Problem statement: Among the entries below, extract exactly the lines that run from the one with "## BSTselect" through the one with "- t = r: ritorno la radice del sottoalbero", both ends included.

Saved data entries
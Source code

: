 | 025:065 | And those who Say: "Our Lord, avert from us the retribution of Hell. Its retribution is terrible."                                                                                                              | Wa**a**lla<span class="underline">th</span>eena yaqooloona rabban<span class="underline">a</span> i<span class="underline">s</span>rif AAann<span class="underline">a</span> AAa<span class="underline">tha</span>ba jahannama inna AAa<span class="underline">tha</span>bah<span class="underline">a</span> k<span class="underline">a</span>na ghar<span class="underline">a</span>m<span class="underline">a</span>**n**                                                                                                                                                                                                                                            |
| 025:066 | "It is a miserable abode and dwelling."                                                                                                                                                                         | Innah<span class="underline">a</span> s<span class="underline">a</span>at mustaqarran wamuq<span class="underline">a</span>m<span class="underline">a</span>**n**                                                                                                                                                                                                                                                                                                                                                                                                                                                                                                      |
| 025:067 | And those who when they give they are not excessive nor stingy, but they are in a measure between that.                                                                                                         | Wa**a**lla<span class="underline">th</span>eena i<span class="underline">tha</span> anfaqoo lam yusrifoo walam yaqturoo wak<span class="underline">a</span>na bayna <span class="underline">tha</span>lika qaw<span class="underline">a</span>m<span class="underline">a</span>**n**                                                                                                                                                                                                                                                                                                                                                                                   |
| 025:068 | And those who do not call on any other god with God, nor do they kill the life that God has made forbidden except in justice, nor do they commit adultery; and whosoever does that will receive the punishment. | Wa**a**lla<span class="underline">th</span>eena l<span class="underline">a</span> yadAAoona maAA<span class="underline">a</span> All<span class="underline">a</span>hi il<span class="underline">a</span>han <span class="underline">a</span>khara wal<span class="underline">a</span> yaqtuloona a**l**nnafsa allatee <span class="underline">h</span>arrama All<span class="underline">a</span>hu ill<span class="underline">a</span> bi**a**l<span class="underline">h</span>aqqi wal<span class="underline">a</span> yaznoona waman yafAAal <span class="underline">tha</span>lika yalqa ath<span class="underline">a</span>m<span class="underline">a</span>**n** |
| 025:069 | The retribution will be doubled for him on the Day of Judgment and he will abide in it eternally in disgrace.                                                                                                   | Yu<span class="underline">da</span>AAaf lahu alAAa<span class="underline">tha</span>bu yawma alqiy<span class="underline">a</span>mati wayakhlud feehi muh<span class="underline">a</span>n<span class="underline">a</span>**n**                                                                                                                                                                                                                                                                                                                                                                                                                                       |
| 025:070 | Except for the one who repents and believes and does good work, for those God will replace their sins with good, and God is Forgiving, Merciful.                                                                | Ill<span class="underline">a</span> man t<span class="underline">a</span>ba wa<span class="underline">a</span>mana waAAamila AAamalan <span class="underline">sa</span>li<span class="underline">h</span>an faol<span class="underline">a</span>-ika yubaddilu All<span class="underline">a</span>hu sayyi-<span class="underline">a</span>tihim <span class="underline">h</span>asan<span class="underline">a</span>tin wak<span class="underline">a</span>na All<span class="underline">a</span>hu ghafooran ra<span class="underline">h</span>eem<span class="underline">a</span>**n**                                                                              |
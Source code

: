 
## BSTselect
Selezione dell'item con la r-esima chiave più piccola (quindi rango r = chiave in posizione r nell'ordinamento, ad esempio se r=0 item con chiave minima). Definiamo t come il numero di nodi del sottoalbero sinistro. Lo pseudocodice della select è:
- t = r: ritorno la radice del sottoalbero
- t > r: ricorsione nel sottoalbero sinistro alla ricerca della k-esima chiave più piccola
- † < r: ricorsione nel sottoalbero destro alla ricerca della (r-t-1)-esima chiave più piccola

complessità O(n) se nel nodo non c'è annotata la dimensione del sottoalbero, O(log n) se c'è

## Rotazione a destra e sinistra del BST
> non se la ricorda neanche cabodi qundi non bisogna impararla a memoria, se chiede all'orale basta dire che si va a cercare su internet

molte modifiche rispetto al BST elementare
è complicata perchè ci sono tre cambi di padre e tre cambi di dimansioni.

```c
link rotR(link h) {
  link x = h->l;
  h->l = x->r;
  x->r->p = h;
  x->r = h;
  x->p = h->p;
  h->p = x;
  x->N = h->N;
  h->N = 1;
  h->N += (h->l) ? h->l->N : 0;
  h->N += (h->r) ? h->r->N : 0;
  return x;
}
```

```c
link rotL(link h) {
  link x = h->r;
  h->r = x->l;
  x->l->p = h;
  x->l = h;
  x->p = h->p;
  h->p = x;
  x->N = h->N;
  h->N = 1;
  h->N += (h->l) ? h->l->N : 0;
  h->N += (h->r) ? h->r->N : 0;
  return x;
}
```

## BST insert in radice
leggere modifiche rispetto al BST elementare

Response to this exercise:
## BSTselect
Selezione dell'item con la r-esima chiave più piccola (quindi rango r = chiave in posizione r nell'ordinamento, ad esempio se r=0 item con chiave minima). Definiamo t come il numero di nodi del sottoalbero sinistro. Lo pseudocodice della select è:
- t = r: ritorno la radice del sottoalbero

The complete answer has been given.